On the job for 55 years, Judi Dench elevates everything she does, from M in the James Bond epics to the less intimidating but equally determined “little old Irish lady” who’s the title character in “Philomena.” Dench is not the only reason to see this unapologetic crowd-pleaser, but she is the best one.
As directed by the veteran Stephen Frears, “Philomena’s” “inspired by true events” narrative initially has trouble deciding what kind of film it wants to be, alternating between cheeky comedy and the more serious emotional moments inherent in the story of a woman looking for a child she was forced to give away in adoption.
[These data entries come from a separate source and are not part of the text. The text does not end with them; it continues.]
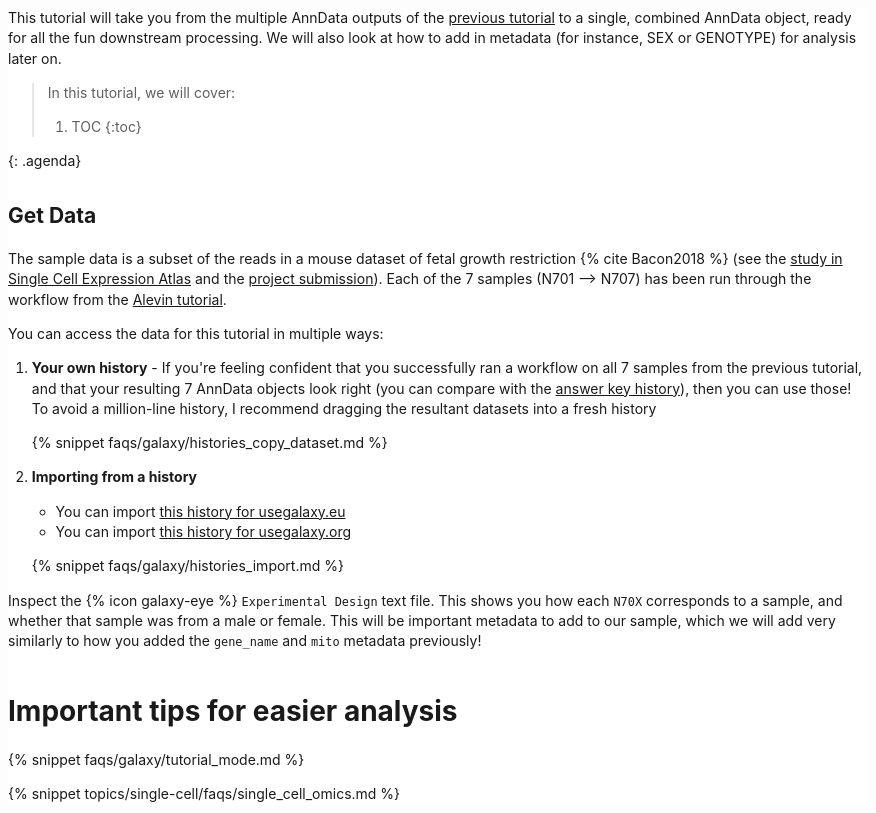 

This tutorial will take you from the multiple AnnData outputs of the [previous tutorial](https://humancellatlas.usegalaxy.eu/training-material/topics/transcriptomics/tutorials/scrna-case_alevin/tutorial.html) to a single, combined  AnnData object, ready for all the fun downstream processing. We will also look at how to add in metadata (for instance, SEX or GENOTYPE) for analysis later on.

> <agenda-title></agenda-title>
>
> In this tutorial, we will cover:
>
> 1. TOC
> {:toc}
>
{: .agenda}


## Get Data
The sample data is a subset of the reads in a mouse dataset of fetal growth restriction {% cite Bacon2018 %} (see the [study in Single Cell Expression Atlas](https://www.ebi.ac.uk/gxa/sc/experiments/E-MTAB-6945/results/tsne) and the [project submission](https://www.ebi.ac.uk/arrayexpress/experiments/E-MTAB-6945/)). Each of the 7 samples (N701 --> N707) has been run through the workflow from the [Alevin tutorial](https://humancellatlas.usegalaxy.eu/training-material/topics/transcriptomics/tutorials/scrna-case_alevin/tutorial.html).

You can access the data for this tutorial in multiple ways:

1. **Your own history** - If you're feeling confident that you successfully ran a workflow on all 7 samples from the previous tutorial, and that your resulting 7 AnnData objects look right (you can compare with the [answer key history](https://usegalaxy.eu/u/wendi.bacon.training/h/cs2combining-datasets-after-pre-processing---input-1)), then you can use those! To avoid a million-line history, I recommend dragging the resultant datasets into a fresh history

   {% snippet faqs/galaxy/histories_copy_dataset.md %}

2. **Importing from a history**
    - You can import [this history for usegalaxy.eu](https://usegalaxy.eu/u/wendi.bacon.training/h/cs2combining-datasets-after-pre-processing---input-1)
    - You can import [this history for usegalaxy.org](https://usegalaxy.org/u/hrukkudyr_us/h/cs2combining-datasets-after-pre-processing---input)

   {% snippet faqs/galaxy/histories_import.md %}




Inspect the {% icon galaxy-eye %} `Experimental Design` text file. This shows you how each `N70X` corresponds to a sample, and whether that sample was from a male or female. This will be important metadata to add to our sample, which we will add very similarly to how you added the `gene_name` and `mito` metadata previously!

# Important tips for easier analysis

{% snippet faqs/galaxy/tutorial_mode.md %}

{% snippet topics/single-cell/faqs/single_cell_omics.md %}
Though it ends up the least involving part of the film, “Philomena” does come by its comedy honestly. Costar Steve Coogan, one of Britain’s top comics, is not only Dench’s costar, he is also one of the film’s producers (and co-writer with Jeff Pope), and his presence mandated a certain amount of mostly indifferent humor that gets the film off to an unsteady start. (The film’s PG-13 rating, in part for language, is much more appropriate than its original R.)
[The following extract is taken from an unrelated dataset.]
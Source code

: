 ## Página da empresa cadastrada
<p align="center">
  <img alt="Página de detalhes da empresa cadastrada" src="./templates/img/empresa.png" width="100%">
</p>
But as “Philomena” gets deeper into its involving plot, it seems to gain confidence in the strength of its narrative and accepts the fact that telling a dramatic story is Job One.
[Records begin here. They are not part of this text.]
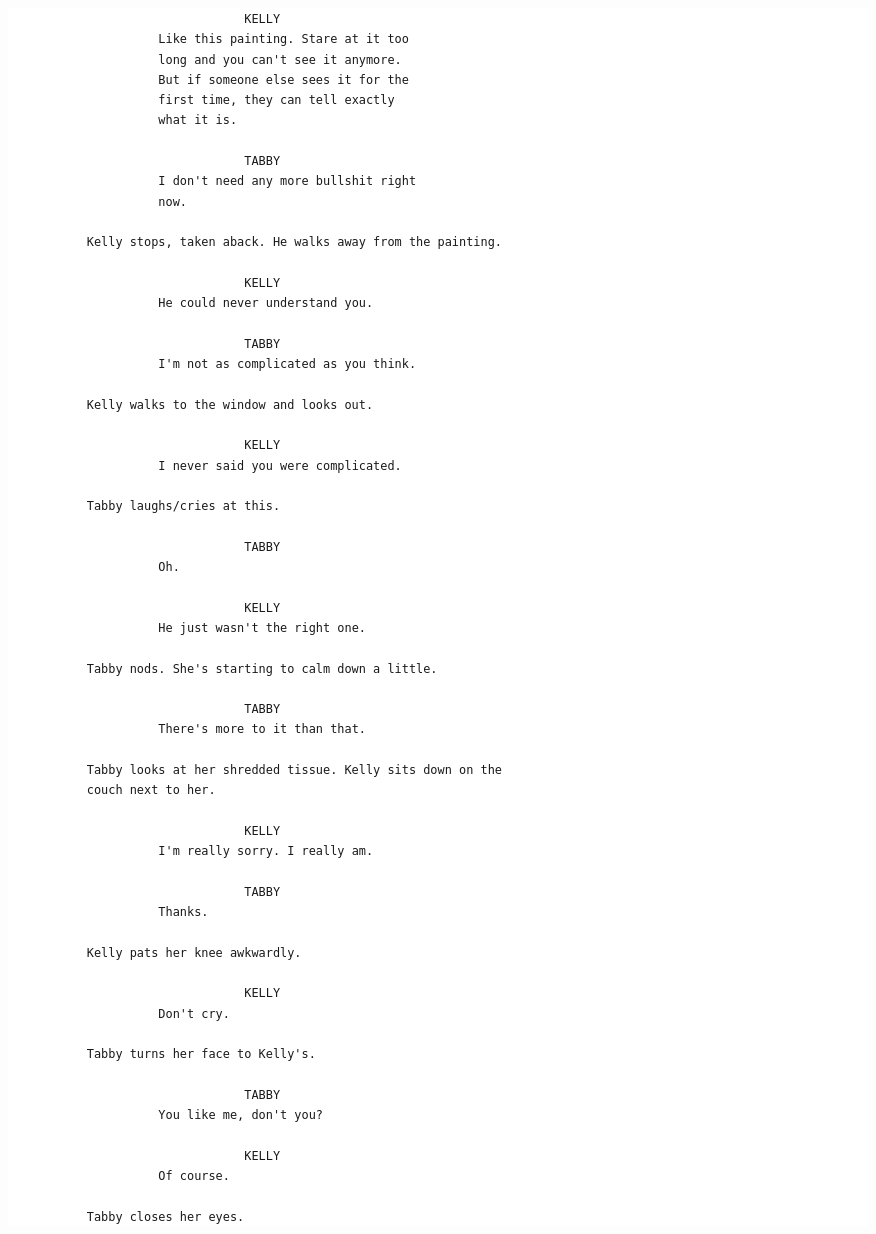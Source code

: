                                     KELLY
                         Like this painting. Stare at it too 
                         long and you can't see it anymore. 
                         But if someone else sees it for the 
                         first time, they can tell exactly 
                         what it is.

                                     TABBY
                         I don't need any more bullshit right 
                         now.

               Kelly stops, taken aback. He walks away from the painting.

                                     KELLY
                         He could never understand you.

                                     TABBY
                         I'm not as complicated as you think.

               Kelly walks to the window and looks out.

                                     KELLY
                         I never said you were complicated.

               Tabby laughs/cries at this.

                                     TABBY
                         Oh.

                                     KELLY
                         He just wasn't the right one.

               Tabby nods. She's starting to calm down a little.

                                     TABBY
                         There's more to it than that.

               Tabby looks at her shredded tissue. Kelly sits down on the 
               couch next to her.

                                     KELLY
                         I'm really sorry. I really am.

                                     TABBY
                         Thanks.

               Kelly pats her knee awkwardly.

                                     KELLY
                         Don't cry.

               Tabby turns her face to Kelly's.

                                     TABBY
                         You like me, don't you?

                                     KELLY
                         Of course.

               Tabby closes her eyes.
While one can wish that some of the storytelling were less on the nose, the film’s overall effectiveness is hard to deny.
A good part of the credit for this goes to Dench’s performance as Philomena Lee — Phil for short, a retired nurse with quite a story to tell. It is the genius of the actress’ work that by bringing an instinctive dignity to her characterization, she creates someone who is simultaneously average and extraordinary.
Dench is especially effective in Philomena’s reveries, fleeting moments of memory and repose when the most delicate of looks pass across her face.
It was co-writer Coogan, in fact, who discovered the film’s narrative lurking behind an incendiary headline in the Manchester Guardian: “The Catholic Church Sold My Child.”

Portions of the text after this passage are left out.